El caso de la alcaldesa de Monterrey entregando a Jesucristo las llaves de la ciudad en tanto autoridad (menudo lío en que metió al Hijo del hombre), no es aislado ni único. Los priístas, antes adalides de la laicidad (cayendo incluso en el jacobinismo que condujo a las guerras cristeras), cada vez más siguen a los panistas en eso de expresar públicamente su fe religiosa (probablemente con fines demagógicos, pero también para congraciarse con ese otro poder fáctico que es la iglesia católica). Ha habido un contagio perverso entre PAN y PRI; el PAN tomó del PRI su falta de ética política, su corrupción y turbiedad electoral; y los priístas muestran con creciente frecuencia su desprecio por el carácter laico del Estado, y adoptan los valores conservadores del panismo (como la oposición a despenalizar el aborto o a los matrimonios gay).
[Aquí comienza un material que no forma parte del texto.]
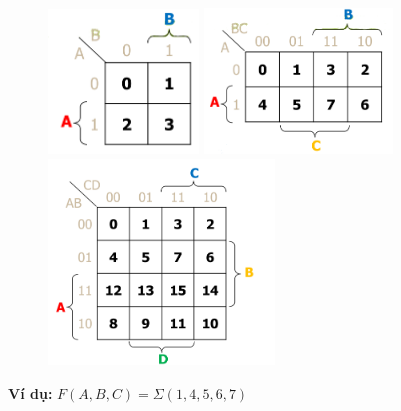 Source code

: \documentclass[12pt]{article}
\newcommand{\implicantsol}[3][0]{
    \draw[rounded corners=3pt, fill=#3, opacity=0.3] ($(#2.north west)+(135:#1)$) rectangle ($(#2.south east)+(-45:#1)$);
    }
\newcommand{\implicant}[4][0]{
    \draw[rounded corners=3pt, fill=#4, opacity=0.3] ($(#2.north west)+(135:#1)$) rectangle ($(#3.south east)+(-45:#1)$);
    }
\newenvironment{Karnaughvuit}%
{
\begin{tikzpicture}[baseline=(current bounding box.north),scale=0.8]
\draw (0,0) grid (4,2);
\draw (0,2) -- node [pos=0.7,above right,anchor=south west] {bc} node [pos=0.7,below left,anchor=north east] {a} ++(135:1);
%
\matrix (mapa) [matrix of nodes,
        column sep={0.8cm,between origins},
        row sep={0.8cm,between origins},
        every node/.style={minimum size=0.3mm},
        anchor=4.center,
        ampersand replacement=\&] at (0.5,0.5)
{
                      \& |(c00)| 00         \& |(c01)| 01         \& |(c11)| 11         \& |(c10)| 10         \& |(cf)| \phantom{00} \\
|(r00)| 0             \& |(0)|  \phantom{0} \& |(1)|  \phantom{0} \& |(3)|  \phantom{0} \& |(2)|  \phantom{0} \&                     \\
|(r01)| 1             \& |(4)|  \phantom{0} \& |(5)|  \phantom{0} \& |(7)|  \phantom{0} \& |(6)|  \phantom{0} \&                     \\
|(rf) | \phantom{00}  \&                    \&                    \&                    \&                    \&                     \\
};
}%
{
\end{tikzpicture}
}
\newenvironment{Karnaughquatre}%
{
\begin{tikzpicture}[baseline=(current bounding box.north),scale=0.8]
\draw (0,0) grid (2,2);
\draw (0,2) -- node [pos=0.7,above right,anchor=south west] {b} node [pos=0.7,below left,anchor=north east] {a} ++(135:1);
%
\matrix (mapa) [matrix of nodes,
        column sep={0.8cm,between origins},
        row sep={0.8cm,between origins},
        every node/.style={minimum size=0.3mm},
        anchor=2.center,
        ampersand replacement=\&] at (0.5,0.5)
{
          \& |(c00)| 0          \& |(c01)| 1  \\
|(r00)| 0 \& |(0)|  \phantom{0} \& |(1)|  \phantom{0} \\
|(r01)| 1 \& |(2)|  \phantom{0} \& |(3)|  \phantom{0} \\
};
}%
{
\end{tikzpicture}
}
\newcommand{\minterms}[1]{%
    \foreach \x in {#1}
        \path (\x) node {1};
}
\newcommand{\maxterms}[1]{%
    \foreach \x in {#1}
        \path (\x) node {0};
}
\newcommand{\indeterminats}[1]{%
    \foreach \x in {#1}
        \path (\x) node {X};
}
\begin{document}
\begin{sloppypar}
\begin{figure}[H]
\includegraphics[width=4cm]{k_1.png}
\includegraphics[width=5cm]{k_2.png}
\includegraphics[width=6cm]{k_3.png}
\end{figure}



\begin{tcolorbox}
    \textbf{Ví dụ:} \(F(A,B,C) = \Sigma(1,4,5,6,7) \)
\end{tcolorbox}



\end{sloppypar}
\end{document}
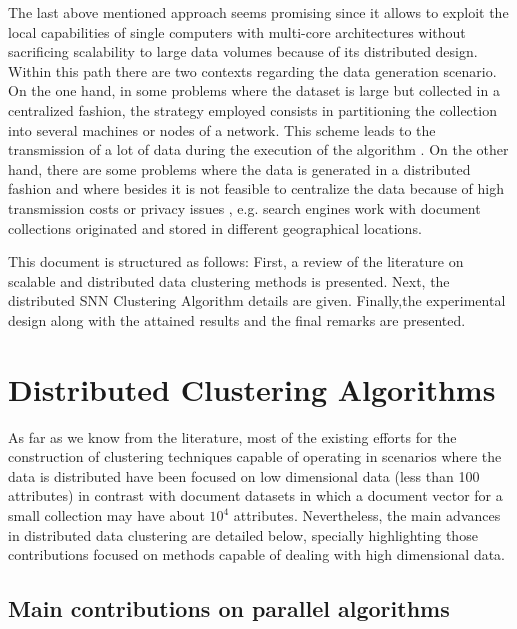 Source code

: \documentclass[a4paper]{article}
\begin{document}
The last above mentioned approach seems promising since it allows to exploit the local capabilities of single computers with multi-core architectures without sacrificing scalability to large data volumes because of its distributed design. Within this path there are two contexts regarding the data generation scenario. On the one hand, in some problems where the dataset is large but collected in a centralized fashion, the strategy employed consists in partitioning the collection into several machines or nodes of a network. This scheme leads to the transmission of a lot of data during the execution of the algorithm \cite{N15}. On the other hand, there are some problems where the data is generated in a distributed fashion and where besides it is not feasible to centralize the data because of high transmission costs or privacy issues \cite{JW05,LHLX12}, e.g. search engines work with document collections originated and stored in different geographical locations.

This document is structured as follows: First, a review of the literature on scalable and distributed data clustering methods is presented. Next, the distributed SNN Clustering Algorithm details are given. Finally,the experimental design along with the attained results and the final remarks are presented. 

\section{Distributed Clustering Algorithms}

As far as we know from the literature, most of the existing efforts for the construction of clustering techniques capable of operating in scenarios where the data is distributed have been focused on low dimensional data (less than 100 attributes) in contrast with document datasets in which a document vector for a small collection may have about $10^4$ attributes. Nevertheless, the main advances in distributed data clustering are detailed below, specially highlighting those contributions focused on methods capable of dealing with high dimensional data.


\subsection{Main contributions on parallel algorithms}
\end{document}
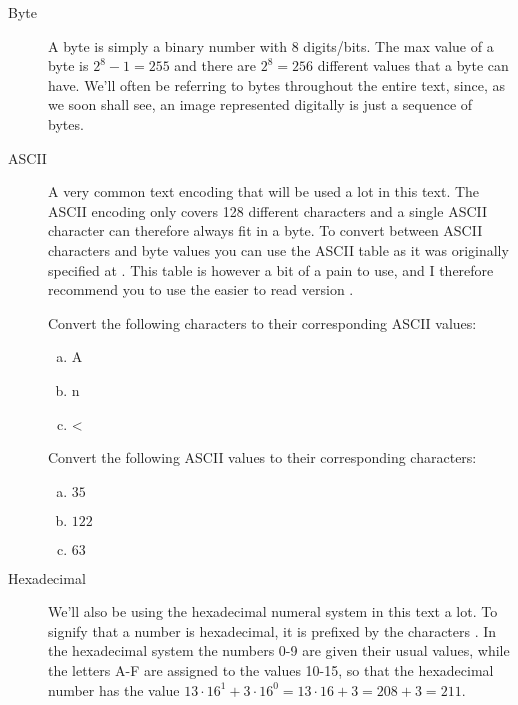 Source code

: \begin{description}
\item[Byte] A byte is simply a binary number with 8 digits/bits. The
  max value of a byte is $2^8 - 1 = 255$ and there are $2^8 = 256$
  different values that a byte can have. We'll often be referring to
  bytes throughout the entire text, since, as we soon shall see, an
  image represented digitally is just a sequence of bytes.

\item[ASCII] A very common text encoding that will be used a lot in
  this text. The ASCII encoding only covers 128 different characters
  and a single ASCII character can therefore always fit in a byte. To
  convert between ASCII characters and byte values you can use the
  ASCII table as it was originally specified at \cite{rfc20}. This
  table is however a bit of a pain to use, and I therefore recommend
  you to use the easier to read version \cite{ascii_table_descr}.

  \begin{Exercise}[label={ascii-to-num}]
    Convert the following characters to their corresponding ASCII
    values:

    \begin{enumerate}[(a)]
    \item A
    \item n
    \item <
    \end{enumerate}
  \end{Exercise}

  \begin{Exercise}[label={num-to-ascii}]
    Convert the following ASCII values to their corresponding characters:
    \begin{enumerate}[(a)]
    \item $35$
    \item $122$
    \item $63$
    \end{enumerate}
  \end{Exercise}

\item[Hexadecimal] We'll also be using the hexadecimal numeral system
  in this text a lot. To signify that a number is hexadecimal, it is
  prefixed by the characters \hex{}. In the hexadecimal system the
  numbers 0-9 are given their usual values, while the letters A-F are
  assigned to the values 10-15, so that the hexadecimal number
   has the value $13 \cdot 16^1 + 3 \cdot 16^0 = 13 \cdot 16 +
  3 = 208 + 3 = 211$.


\end{description}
Pero la alcaldesa regia muestra una paradoja; aunque se dice católica, acudió a un acto de evangelistas y pateó desde ahí la laicidad del Estado probablemente sin percatarse de que gracias al carácter laico del Estado es que evangelistas u otras iglesias no católicas pueden practicar y predicar libremente su culto. Deberían ser las minorías religiosas las primeras interesadas en preservar la laicidad estatal. De prevalecer una religión de Estado “sin tolerancia de ninguna otra”, como ocurrió hasta 1856, serían acosadas y perseguidas dichas minorías. Por eso me temo que, al menos en el caso de la alcaldesa de Monterrey, no le queda claro lo que implica la laicidad del Estado. Y de ahí que no sienta contradicción alguna entre expresar públicamente y como autoridad sus creencias personales, señalando en cambio que era necesario fortalecer los valores de la sociedad (como si no existieran valores seculares).

No estaría mal que, para poder competir por algún cargo de elección popular, se exigiera antes haber cursado y aprobado un curso mínimo (impartido por la SEP o quizá el IFE) con temas como cultura cívica elemental, ética política, republicanismo, rendición de cuentas y laicidad del Estado.